Coincidently, in 1992, “The Movie” came out, and in the following year, crowds flocked to the waters to try their hand at the world of fishing with a fly. It wasn’t such a great thing for longtime anglers who preferred their solitude, but it was a boon to the fly-fishing industries. Improvements in fly-fishing gear suddenly leapfrogged forward, with innovation after innovation that made fly fishing not only simpler, but more effective. Fly-fishing classes boomed, and guides were in demand (I stand guilty of both). The learning curve was flattened, and a boutique industry became commodified.
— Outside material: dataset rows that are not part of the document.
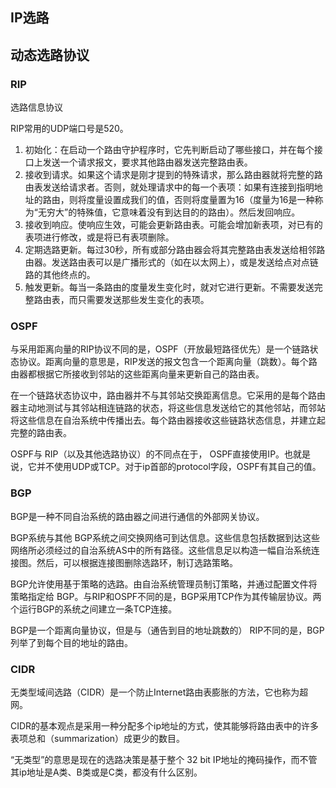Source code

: 
## IP选路


## 动态选路协议


### RIP

选路信息协议

RIP常用的UDP端口号是520。

1. 初始化：在启动一个路由守护程序时，它先判断启动了哪些接口，并在每个接口上发送一个请求报文，要求其他路由器发送完整路由表。 
2. 接收到请求。如果这个请求是刚才提到的特殊请求，那么路由器就将完整的路由表发送给请求者。否则，就处理请求中的每一个表项：如果有连接到指明地址的路由，则将度量设置成我们的值，否则将度量置为16（度量为16是一种称为“无穷大”的特殊值，它意味着没有到达目的的路由）。然后发回响应。
3. 接收到响应。使响应生效，可能会更新路由表。可能会增加新表项，对已有的表项进行修改，或是将已有表项删除。 
4. 定期选路更新。每过30秒，所有或部分路由器会将其完整路由表发送给相邻路由器。发送路由表可以是广播形式的（如在以太网上），或是发送给点对点链路的其他终点的。 
5. 触发更新。每当一条路由的度量发生变化时，就对它进行更新。不需要发送完整路由表，而只需要发送那些发生变化的表项。

### OSPF


与采用距离向量的RIP协议不同的是，OSPF（开放最短路径优先）是一个链路状态协议。距离向量的意思是，RIP发送的报文包含一个距离向量（跳数）。每个路由器都根据它所接收到邻站的这些距离向量来更新自己的路由表。

在一个链路状态协议中，路由器并不与其邻站交换距离信息。它采用的是每个路由器主动地测试与其邻站相连链路的状态，将这些信息发送给它的其他邻站，而邻站将这些信息在自治系统中传播出去。每个路由器接收这些链路状态信息，并建立起完整的路由表。

OSPF与 RIP（以及其他选路协议）的不同点在于， OSPF直接使用IP。也就是说，它并不使用UDP或TCP。对于ip首部的protocol字段，OSPF有其自己的值。

### BGP

BGP是一种不同自治系统的路由器之间进行通信的外部网关协议。

BGP系统与其他 BGP系统之间交换网络可到达信息。这些信息包括数据到达这些网络所必须经过的自治系统AS中的所有路径。这些信息足以构造一幅自治系统连接图。然后，可以根据连接图删除选路环，制订选路策略。

BGP允许使用基于策略的选路。由自治系统管理员制订策略，并通过配置文件将策略指定给 BGP。与RIP和OSPF不同的是，BGP采用TCP作为其传输层协议。两个运行BGP的系统之间建立一条TCP连接。

BGP是一个距离向量协议，但是与（通告到目的地址跳数的） RIP不同的是，BGP 列举了到每个目的地址的路由。

### CIDR

无类型域间选路（CIDR）是一个防止Internet路由表膨胀的方法，它也称为超网。

CIDR的基本观点是采用一种分配多个ip地址的方式，使其能够将路由表中的许多表项总和（summarization）成更少的数目。

“无类型”的意思是现在的选路决策是基于整个 32 bit IP地址的掩码操作，而不管其ip地址是A类、B类或是C类，都没有什么区别。

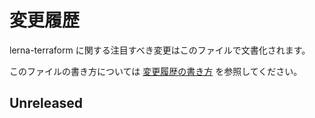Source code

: # 変更履歴

lerna-terraform に関する注目すべき変更はこのファイルで文書化されます。

このファイルの書き方については [変更履歴の書き方](docs/dev/変更履歴の書き方.md) を参照してください。

## Unreleased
Rising prices reflected demand; as an example, Sage was selling out of its flagship RPL rods with “outlandish” prices approaching $400.
Really good waders, hooks, hackle, floatants, and fly lines became readily available, as did the successful fishing made possible by these innovations. More anglers begat more anglers and more guides begat more guides. Crowding became an issue, not only on Opening Day at Hat Creek, but on the Little Truckee in the middle of August. And then came the internet, rife with fishing bulletin boards, fishing reports, and virtual fly clubs. This was followed by social media: FaceBook, Instagram, and Twitter, where the instant gratification of posting a picture of a fish hooked under a bobber pacing the guide’s drift boat ignited a whole new direction in the sport.
In some quarters, fly fishing literally became a competitive affair, with anglers painting imaginary grids over a run, then relentlessly casting to each square in the grid, checking them off as one would mark a bowling scorecard. Many of these techniques leaked into even casual angling. Identifying lies and understanding where trout might be and when and why were replaced with robotic motions of exacting precision, shotgunning those squares to suck every available (mostly small) trout from a run. Understanding the subtleties of rise forms and matching the hatch were largely replaced with bobbers and garish attracting patterns of foam, flash, plastic, beads, and fluorescent materials.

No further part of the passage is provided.